* Material to process

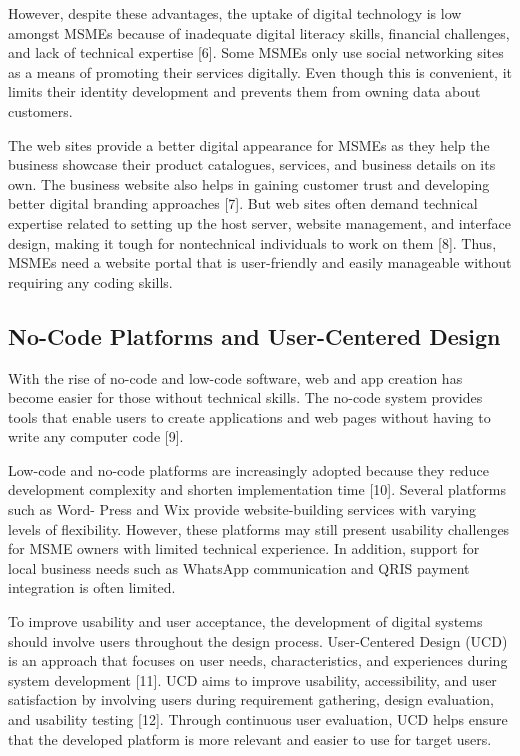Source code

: \documentclass[conference]{IEEEtran}
\begin{document}
However, despite these advantages, the uptake of digital technology is low amongst MSMEs because of inadequate digital literacy skills, financial challenges, and lack of technical expertise [6]. Some MSMEs only use social networking sites as a means of promoting their services digitally. Even though this is convenient, it limits their identity development and prevents them from owning data about customers.

The web sites provide a better digital appearance for MSMEs as they help the business showcase their product catalogues, services, and business details on its own. The business website also helps in gaining customer trust and developing better digital branding approaches [7]. But web sites often demand technical expertise related to setting up the host server, website management, and interface design, making it tough for nontechnical individuals to work on them [8]. Thus, MSMEs need a website portal that is user-friendly and easily manageable without requiring any coding skills.

\subsection{No-Code Platforms and User-Centered Design}
With the rise of no-code and low-code software, web and app creation has become easier for those without technical skills. The no-code system provides tools that enable users to create applications and web pages without having to write any computer code [9].

Low-code and no-code platforms are increasingly adopted because they reduce development complexity and shorten implementation time [10]. Several platforms such as Word- Press and Wix provide website-building services with varying levels of flexibility. However, these platforms may still present usability challenges for MSME owners with limited technical experience. In addition, support for local business needs such as WhatsApp communication and QRIS payment integration is often limited.

To improve usability and user acceptance, the development of digital systems should involve users throughout the design process. User-Centered Design (UCD) is an approach that focuses on user needs, characteristics, and experiences during system development [11]. UCD aims to improve usability, accessibility, and user satisfaction by involving users during requirement gathering, design evaluation, and usability testing [12]. Through continuous user evaluation, UCD helps ensure that the developed platform is more relevant and easier to use for target users.
\end{document}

* Task statement
Please set down each entry word for word, without its images.

* Answer to the problem
Source code

: \documentclass[conference]{IEEEtran}
\begin{document}
However, despite these advantages, the uptake of digital technology is low amongst MSMEs because of inadequate digital literacy skills, financial challenges, and lack of technical expertise [6]. Some MSMEs only use social networking sites as a means of promoting their services digitally. Even though this is convenient, it limits their identity development and prevents them from owning data about customers.

The web sites provide a better digital appearance for MSMEs as they help the business showcase their product catalogues, services, and business details on its own. The business website also helps in gaining customer trust and developing better digital branding approaches [7]. But web sites often demand technical expertise related to setting up the host server, website management, and interface design, making it tough for nontechnical individuals to work on them [8]. Thus, MSMEs need a website portal that is user-friendly and easily manageable without requiring any coding skills.

\subsection{No-Code Platforms and User-Centered Design}
With the rise of no-code and low-code software, web and app creation has become easier for those without technical skills. The no-code system provides tools that enable users to create applications and web pages without having to write any computer code [9].

Low-code and no-code platforms are increasingly adopted because they reduce development complexity and shorten implementation time [10]. Several platforms such as Word- Press and Wix provide website-building services with varying levels of flexibility. However, these platforms may still present usability challenges for MSME owners with limited technical experience. In addition, support for local business needs such as WhatsApp communication and QRIS payment integration is often limited.

To improve usability and user acceptance, the development of digital systems should involve users throughout the design process. User-Centered Design (UCD) is an approach that focuses on user needs, characteristics, and experiences during system development [11]. UCD aims to improve usability, accessibility, and user satisfaction by involving users during requirement gathering, design evaluation, and usability testing [12]. Through continuous user evaluation, UCD helps ensure that the developed platform is more relevant and easier to use for target users.
\end{document}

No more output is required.